A praça perdeu o pipoqueiro, que se mudou para frente da escola municipal e ficou lá até ser preso por abusar de uma menor de idade.

A praça perdeu o baleiro, que se mudou para a zona rural e voltou a trabalhar no lote da família. Morreu de fome quando uma seca braba matou toda a plantação e o gado que tinha.

A praça perdeu o vendedor de cigarros, no que fez bem.

E a lanchonete perdeu metade do seu movimento. Ela cresceu com a subida do movimento do cinema, mas não se segurou nem na subida (faltava gente para atender os peões, as pessoas que vinham de fora, os próprios moradores da cidade) e ficou com fama de mal atendimento e nem se segurou na queda, quando teve que demitir quase todo mundo. Depois de dois anos, fechou e virou uma igreja.

O pastor da igreja era o vendedor de cigarros.

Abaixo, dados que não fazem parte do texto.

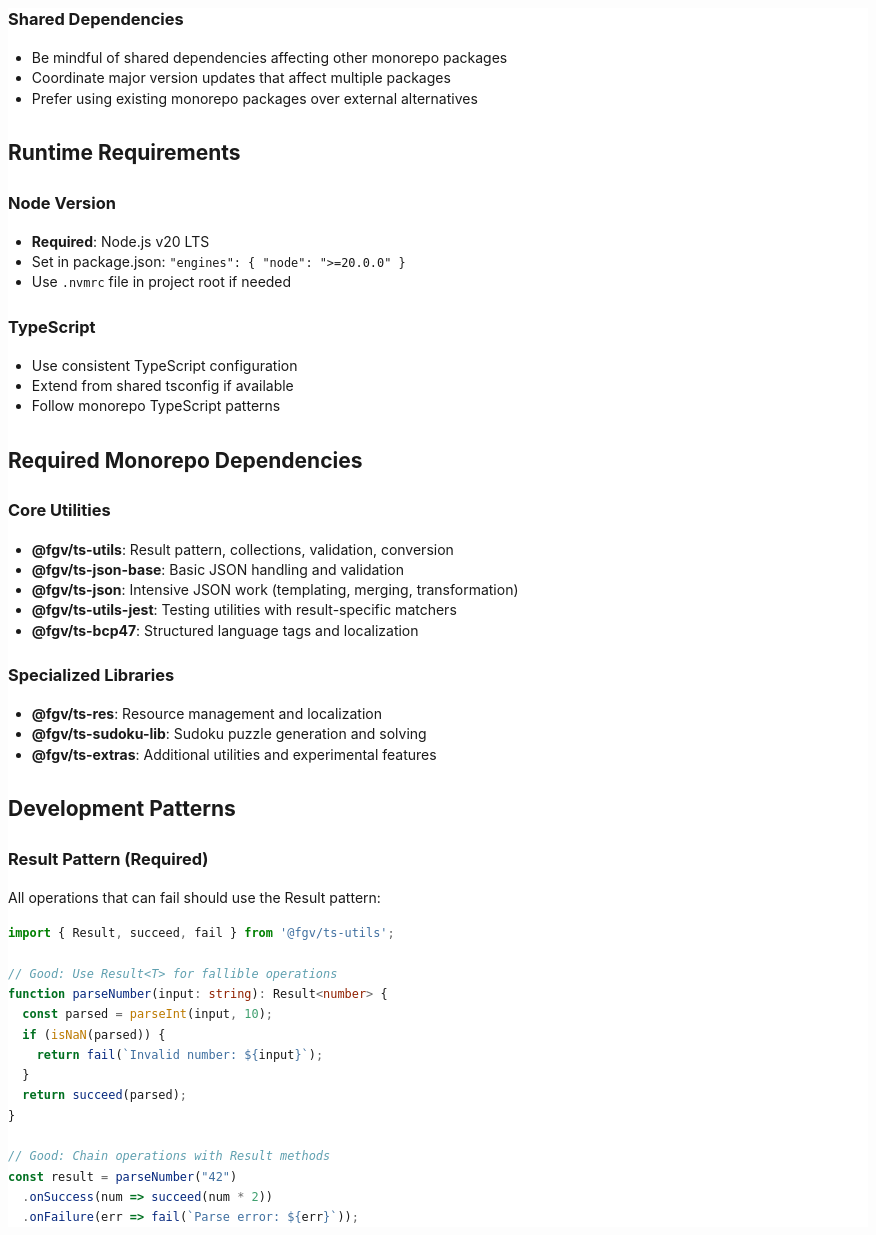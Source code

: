 ### Shared Dependencies
- Be mindful of shared dependencies affecting other monorepo packages
- Coordinate major version updates that affect multiple packages
- Prefer using existing monorepo packages over external alternatives

## Runtime Requirements

### Node Version
- **Required**: Node.js v20 LTS
- Set in package.json: `"engines": { "node": ">=20.0.0" }`
- Use `.nvmrc` file in project root if needed

### TypeScript
- Use consistent TypeScript configuration
- Extend from shared tsconfig if available
- Follow monorepo TypeScript patterns

## Required Monorepo Dependencies

### Core Utilities
- **@fgv/ts-utils**: Result pattern, collections, validation, conversion
- **@fgv/ts-json-base**: Basic JSON handling and validation
- **@fgv/ts-json**: Intensive JSON work (templating, merging, transformation)
- **@fgv/ts-utils-jest**: Testing utilities with result-specific matchers
- **@fgv/ts-bcp47**: Structured language tags and localization

### Specialized Libraries
- **@fgv/ts-res**: Resource management and localization
- **@fgv/ts-sudoku-lib**: Sudoku puzzle generation and solving
- **@fgv/ts-extras**: Additional utilities and experimental features

## Development Patterns

### Result Pattern (Required)
All operations that can fail should use the Result pattern:

```typescript
import { Result, succeed, fail } from '@fgv/ts-utils';

// Good: Use Result<T> for fallible operations
function parseNumber(input: string): Result<number> {
  const parsed = parseInt(input, 10);
  if (isNaN(parsed)) {
    return fail(`Invalid number: ${input}`);
  }
  return succeed(parsed);
}

// Good: Chain operations with Result methods
const result = parseNumber("42")
  .onSuccess(num => succeed(num * 2))
  .onFailure(err => fail(`Parse error: ${err}`));
```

Passaram-se os anos e o narrador passeou no centro dessa cidade. Conversou com quem ainda morava lá. Perguntou pelas construções, pela história dos prédios e do porquê do cinema não existir mais. Ele tinha boas lembranças da infância, quando seu pai o levou para ver um filme bobo, do Fred Astaire. Filme velho, na “última milha” da exibição da fita.

Quando se fecha um negócio, especialmente os que envolvem a circulação de pessoas, mata-se uma vida (econômica, social, cultural) de uma cidade. E fecha-se negócios por diversos motivos. A maior parte por incompetência de uma ou todas as partes. Talvez a prefeitura devesse ter mantido o cinema, ainda que com prejuízo, ainda que só para “pagar salário” às custas do contribuinte. Talvez não. Talvez o sí-í-ou devesse ter feito contas direito (ou ter praticado menos o caratê boliviano na zona da cidade). Talvez.

O fato é que o prédio está lá. Fechado. Vazio. Nem a loja de departamentos se segurou de pé. Ninguém circula mais na praça.